The SemFormers paper linked I think also tries to do some kind of “explicit planning” with a text auto-encoder but I haven’t read it too deeply yet. I briefly gleamed that it seemed to get better at graph traversal or something.
There are probably other things people will try, hopefully some that help make models more interpretable.
can we extract semantic information from this 1024-dimensional embedding vector in any way substantially more efficient than actually decoding it and reading the output?
Yeah I would like for there to be a good way of doing this in the general case. So far I haven’t come up with any amazing ideas that are not variations on “train a classifier probe”. I guess if you have a sufficiently good classifier probe setup you might be fine, but it doesn’t feel to me like something that works in the general case. I think there is a lot of room for people to try things though.
I wonder how much information there is in those 1024-dimensional embedding vectors… [Is there] a natural way to encode more tokens
I don’t think there is any explicit reason to limit to 512 tokens, but I guess it depends how much “detail” needs to be stored.
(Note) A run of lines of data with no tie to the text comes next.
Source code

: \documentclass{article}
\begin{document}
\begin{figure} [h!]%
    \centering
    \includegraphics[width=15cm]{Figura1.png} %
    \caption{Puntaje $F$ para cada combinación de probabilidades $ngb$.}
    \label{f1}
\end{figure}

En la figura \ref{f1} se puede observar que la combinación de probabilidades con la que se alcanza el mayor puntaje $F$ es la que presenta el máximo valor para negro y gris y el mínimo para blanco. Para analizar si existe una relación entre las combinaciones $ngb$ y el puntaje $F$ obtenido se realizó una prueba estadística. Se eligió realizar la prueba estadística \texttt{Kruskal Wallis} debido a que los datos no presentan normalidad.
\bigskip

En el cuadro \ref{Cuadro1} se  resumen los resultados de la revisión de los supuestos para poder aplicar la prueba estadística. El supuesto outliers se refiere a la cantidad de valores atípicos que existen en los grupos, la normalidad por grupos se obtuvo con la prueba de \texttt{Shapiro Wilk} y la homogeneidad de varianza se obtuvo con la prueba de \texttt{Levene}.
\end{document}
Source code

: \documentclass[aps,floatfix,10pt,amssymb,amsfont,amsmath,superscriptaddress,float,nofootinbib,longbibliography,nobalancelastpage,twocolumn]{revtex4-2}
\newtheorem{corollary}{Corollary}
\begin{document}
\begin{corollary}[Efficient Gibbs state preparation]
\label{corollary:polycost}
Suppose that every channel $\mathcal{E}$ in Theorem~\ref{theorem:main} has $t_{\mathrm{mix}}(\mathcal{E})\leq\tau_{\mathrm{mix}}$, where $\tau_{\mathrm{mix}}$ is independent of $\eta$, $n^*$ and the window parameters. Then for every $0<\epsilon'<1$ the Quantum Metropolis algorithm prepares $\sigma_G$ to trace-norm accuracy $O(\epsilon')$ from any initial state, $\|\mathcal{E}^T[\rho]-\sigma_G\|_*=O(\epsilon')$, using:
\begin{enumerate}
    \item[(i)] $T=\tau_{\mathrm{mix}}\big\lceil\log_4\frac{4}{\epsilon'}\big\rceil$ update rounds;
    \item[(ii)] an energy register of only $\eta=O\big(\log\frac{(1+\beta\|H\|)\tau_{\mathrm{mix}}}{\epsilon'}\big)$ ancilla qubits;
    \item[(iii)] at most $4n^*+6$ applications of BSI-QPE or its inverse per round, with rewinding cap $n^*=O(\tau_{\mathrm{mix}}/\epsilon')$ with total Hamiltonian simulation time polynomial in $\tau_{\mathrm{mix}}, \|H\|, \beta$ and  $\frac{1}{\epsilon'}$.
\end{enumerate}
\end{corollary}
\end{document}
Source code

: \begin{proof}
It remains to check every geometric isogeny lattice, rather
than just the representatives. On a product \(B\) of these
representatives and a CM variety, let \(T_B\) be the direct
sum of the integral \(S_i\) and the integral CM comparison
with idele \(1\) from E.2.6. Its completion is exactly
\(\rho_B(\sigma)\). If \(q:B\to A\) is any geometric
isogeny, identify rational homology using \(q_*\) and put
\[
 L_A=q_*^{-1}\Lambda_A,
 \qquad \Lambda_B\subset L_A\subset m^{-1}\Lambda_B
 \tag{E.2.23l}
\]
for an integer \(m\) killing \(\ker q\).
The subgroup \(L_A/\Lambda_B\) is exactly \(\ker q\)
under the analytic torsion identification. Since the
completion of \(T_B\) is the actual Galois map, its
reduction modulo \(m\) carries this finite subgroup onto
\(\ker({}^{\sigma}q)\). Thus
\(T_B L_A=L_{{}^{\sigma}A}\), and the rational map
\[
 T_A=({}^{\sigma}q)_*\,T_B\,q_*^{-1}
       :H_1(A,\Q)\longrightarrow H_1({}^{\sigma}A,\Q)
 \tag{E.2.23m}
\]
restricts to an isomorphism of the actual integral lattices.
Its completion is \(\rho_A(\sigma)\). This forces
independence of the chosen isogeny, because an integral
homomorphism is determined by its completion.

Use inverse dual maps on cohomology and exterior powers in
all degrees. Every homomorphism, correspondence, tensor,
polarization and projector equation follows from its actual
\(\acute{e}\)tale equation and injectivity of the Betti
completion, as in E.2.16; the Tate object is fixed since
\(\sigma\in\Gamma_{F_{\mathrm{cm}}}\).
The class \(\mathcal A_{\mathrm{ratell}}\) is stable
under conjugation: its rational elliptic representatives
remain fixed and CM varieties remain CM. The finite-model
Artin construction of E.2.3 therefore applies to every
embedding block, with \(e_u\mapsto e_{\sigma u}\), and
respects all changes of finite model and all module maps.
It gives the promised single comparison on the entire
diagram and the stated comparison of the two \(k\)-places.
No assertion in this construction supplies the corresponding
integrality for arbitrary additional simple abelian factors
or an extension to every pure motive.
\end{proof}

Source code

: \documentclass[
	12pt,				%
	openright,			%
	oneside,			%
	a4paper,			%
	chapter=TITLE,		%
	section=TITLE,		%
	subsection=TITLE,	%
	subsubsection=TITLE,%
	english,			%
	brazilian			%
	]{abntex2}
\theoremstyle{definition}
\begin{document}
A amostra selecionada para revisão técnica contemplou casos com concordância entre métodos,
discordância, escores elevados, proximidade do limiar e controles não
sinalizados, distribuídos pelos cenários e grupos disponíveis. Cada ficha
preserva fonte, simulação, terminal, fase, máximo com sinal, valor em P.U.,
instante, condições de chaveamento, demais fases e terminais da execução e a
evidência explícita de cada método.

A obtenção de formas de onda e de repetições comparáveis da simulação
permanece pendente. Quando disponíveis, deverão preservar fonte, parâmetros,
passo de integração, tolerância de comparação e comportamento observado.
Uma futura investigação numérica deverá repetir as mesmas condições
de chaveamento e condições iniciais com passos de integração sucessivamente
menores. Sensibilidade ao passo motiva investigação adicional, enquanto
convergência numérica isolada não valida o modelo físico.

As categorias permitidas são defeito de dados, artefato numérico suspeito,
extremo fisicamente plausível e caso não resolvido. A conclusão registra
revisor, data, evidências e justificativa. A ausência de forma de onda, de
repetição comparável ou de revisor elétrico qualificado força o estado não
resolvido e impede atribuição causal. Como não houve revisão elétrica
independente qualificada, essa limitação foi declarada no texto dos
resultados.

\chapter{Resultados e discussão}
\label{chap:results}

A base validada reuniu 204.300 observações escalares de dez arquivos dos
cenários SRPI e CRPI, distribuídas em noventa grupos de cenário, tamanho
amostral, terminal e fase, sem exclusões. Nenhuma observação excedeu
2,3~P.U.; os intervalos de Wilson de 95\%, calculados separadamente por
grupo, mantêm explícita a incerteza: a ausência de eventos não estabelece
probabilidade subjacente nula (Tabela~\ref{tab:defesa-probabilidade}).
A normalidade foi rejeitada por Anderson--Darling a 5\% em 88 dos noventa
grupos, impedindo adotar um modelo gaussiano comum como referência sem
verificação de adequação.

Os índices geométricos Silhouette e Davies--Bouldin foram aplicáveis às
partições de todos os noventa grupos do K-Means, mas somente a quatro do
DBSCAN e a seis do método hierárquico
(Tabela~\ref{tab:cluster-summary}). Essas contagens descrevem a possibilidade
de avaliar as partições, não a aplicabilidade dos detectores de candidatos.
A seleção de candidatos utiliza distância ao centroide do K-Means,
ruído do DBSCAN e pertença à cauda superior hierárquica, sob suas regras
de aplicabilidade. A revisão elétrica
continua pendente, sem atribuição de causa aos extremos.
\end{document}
In the Large Concept Models paper, the experiments on text segmentation did seem to degrade after around ~250 characters in length, but they only test n-gram BLEU scores.
I also guess that if you had a reinforcement loop setup like in the vec2text inversion paper, that you could probably do a good job getting even more accurate reconstructions from the model.
Exploring this embedding space seems super interesting
Yeah I agree, while it is probably imperfect, I think it seems like an interesting basis.